This Week in jQuery, vol. 7
After a long hiatus, I’m happy to present another roundup of jQuery happenings. Keep in mind that this is just a small, fairly random sampling of what has been going on. For more frequent news and announcements, be sure to follow @jquery on Twitter.
jQuery Updates
Brandon Aaron has been writing a series called “jQuery Edge” on his blog, detailing some of the cool enhancements in store for the next version of jQuery. His most recent, New Special Event Hooks, describes the four “hooks” that make up the new custom event API: setup, teardown, add, and remove. It’s a must-read for anyone working with event-driven jQuery scripts.
Plugins
Ben Alman describes his jQuery iff plugin: a chainable “if” statement.
Pete Higgins of Dojo fame has written a jQuery pub/sub plugin, “loosely based on the Dojo publish/subscribe API.” His plugin joins other publish/subscribe plugins such as Fling and jQuery Subscribe/Publish.
Paul Irish has ported a YUI3 script to jQuery for his idleTimer plugin. The plugin detects when a user has become idle.

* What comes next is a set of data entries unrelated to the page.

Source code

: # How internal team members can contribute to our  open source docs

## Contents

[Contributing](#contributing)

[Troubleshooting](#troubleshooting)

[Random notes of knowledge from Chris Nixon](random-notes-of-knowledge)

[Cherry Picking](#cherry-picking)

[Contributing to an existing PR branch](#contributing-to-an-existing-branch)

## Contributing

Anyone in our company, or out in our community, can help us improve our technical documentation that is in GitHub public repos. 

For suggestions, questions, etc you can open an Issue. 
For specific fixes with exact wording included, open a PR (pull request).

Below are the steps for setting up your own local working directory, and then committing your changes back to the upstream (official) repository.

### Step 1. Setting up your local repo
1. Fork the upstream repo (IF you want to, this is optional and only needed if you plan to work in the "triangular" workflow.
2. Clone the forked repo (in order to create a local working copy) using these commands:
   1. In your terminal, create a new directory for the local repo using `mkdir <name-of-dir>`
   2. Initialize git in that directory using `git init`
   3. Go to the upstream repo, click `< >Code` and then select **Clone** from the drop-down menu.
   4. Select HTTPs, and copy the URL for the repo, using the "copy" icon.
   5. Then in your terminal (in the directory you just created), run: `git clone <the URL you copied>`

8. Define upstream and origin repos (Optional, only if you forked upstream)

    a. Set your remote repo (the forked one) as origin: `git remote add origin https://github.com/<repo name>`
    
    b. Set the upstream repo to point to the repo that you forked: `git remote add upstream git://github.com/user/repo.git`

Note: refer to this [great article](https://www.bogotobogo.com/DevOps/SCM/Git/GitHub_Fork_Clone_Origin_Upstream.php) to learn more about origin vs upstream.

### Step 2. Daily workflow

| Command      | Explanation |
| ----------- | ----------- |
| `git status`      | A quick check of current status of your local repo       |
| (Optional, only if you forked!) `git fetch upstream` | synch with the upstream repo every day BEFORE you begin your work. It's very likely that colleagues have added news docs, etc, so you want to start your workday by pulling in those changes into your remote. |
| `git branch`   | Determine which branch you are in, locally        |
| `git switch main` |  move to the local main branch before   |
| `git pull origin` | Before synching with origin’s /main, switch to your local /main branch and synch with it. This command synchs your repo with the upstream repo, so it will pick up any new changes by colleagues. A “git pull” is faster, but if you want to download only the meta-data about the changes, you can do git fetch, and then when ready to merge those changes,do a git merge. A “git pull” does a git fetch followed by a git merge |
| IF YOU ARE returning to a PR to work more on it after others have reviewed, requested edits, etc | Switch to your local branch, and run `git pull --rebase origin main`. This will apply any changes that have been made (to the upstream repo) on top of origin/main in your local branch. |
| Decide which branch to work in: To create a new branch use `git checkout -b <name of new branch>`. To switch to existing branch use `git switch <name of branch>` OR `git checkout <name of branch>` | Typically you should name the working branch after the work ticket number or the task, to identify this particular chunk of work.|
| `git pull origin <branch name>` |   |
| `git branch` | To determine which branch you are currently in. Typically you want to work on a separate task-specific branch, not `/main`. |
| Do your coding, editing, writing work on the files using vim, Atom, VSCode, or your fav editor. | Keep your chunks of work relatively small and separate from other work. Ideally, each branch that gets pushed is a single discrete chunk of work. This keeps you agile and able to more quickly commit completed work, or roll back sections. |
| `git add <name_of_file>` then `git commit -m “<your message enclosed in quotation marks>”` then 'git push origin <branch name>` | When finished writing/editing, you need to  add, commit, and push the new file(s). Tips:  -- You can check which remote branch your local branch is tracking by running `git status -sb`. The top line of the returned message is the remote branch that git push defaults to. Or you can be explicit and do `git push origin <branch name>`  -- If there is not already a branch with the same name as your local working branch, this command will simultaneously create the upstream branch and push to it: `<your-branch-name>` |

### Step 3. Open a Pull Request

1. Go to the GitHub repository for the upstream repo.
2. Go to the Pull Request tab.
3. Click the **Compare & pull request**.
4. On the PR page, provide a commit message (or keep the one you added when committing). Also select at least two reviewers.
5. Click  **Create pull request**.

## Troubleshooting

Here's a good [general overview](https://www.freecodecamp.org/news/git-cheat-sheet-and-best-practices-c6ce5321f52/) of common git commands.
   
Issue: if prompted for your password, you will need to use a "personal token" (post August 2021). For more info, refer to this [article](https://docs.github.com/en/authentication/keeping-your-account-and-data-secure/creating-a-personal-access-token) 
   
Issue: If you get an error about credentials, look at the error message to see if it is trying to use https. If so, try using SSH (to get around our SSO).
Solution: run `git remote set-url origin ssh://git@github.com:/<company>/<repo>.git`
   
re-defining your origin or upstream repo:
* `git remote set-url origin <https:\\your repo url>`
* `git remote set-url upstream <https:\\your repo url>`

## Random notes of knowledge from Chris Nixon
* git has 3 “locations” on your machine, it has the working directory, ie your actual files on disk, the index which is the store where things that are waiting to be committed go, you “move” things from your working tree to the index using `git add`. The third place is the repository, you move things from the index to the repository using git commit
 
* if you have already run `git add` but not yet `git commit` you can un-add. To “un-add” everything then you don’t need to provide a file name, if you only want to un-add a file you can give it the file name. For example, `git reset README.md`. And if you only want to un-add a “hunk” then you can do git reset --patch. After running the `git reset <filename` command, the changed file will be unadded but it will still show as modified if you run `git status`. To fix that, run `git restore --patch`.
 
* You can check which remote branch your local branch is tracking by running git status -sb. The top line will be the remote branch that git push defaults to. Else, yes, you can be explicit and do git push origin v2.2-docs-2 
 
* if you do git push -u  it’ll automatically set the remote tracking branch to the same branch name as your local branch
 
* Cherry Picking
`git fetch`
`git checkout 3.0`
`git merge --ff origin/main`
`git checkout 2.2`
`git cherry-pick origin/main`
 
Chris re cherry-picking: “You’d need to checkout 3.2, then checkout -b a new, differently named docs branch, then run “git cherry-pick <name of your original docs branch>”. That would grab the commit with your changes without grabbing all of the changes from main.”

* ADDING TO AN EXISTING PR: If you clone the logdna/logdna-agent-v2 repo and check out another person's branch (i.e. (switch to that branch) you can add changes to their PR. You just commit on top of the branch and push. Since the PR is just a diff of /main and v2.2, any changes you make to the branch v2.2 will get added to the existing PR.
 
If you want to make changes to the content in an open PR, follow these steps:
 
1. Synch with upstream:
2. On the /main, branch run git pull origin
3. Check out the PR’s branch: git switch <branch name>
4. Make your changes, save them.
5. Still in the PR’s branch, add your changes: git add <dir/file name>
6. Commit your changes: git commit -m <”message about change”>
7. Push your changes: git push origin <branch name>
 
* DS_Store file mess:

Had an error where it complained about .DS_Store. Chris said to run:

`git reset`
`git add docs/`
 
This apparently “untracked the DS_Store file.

Jonathan Sharp released an XMLDom plugin, which “takes a string of XML and converts it into an XML DOM object for use with jQuery.”
Tutorials
Janko Jovanovic explains his proof-of-concept for Advanced docking using jQuery
Azam Sharp examines Unit Testing JavaScript Using JQuery QUnit.
Andy Matthews begins a screencast series on jQuery and Air. His first post explores creating a new AIR project in Aptana.
Interviews
In an audio interview, Nathan Smith and Matt Vasquez discuss their use of jQuery.
Drew Douglass interviewed me recently for Nettuts.
Miscellaneous
A new site, jQuery List assembles a list of links to an enormous number of jQuery plugins and code examples on a single page.
Thank you, Jquery is great kit of nice objects. And indeed it helps do cheapest and very nice web applications.
Nice stuff as usual, but I would like to read a bit about where jQuery is heading. What about the next release… is it already planned? How many bugs/feature requests until release?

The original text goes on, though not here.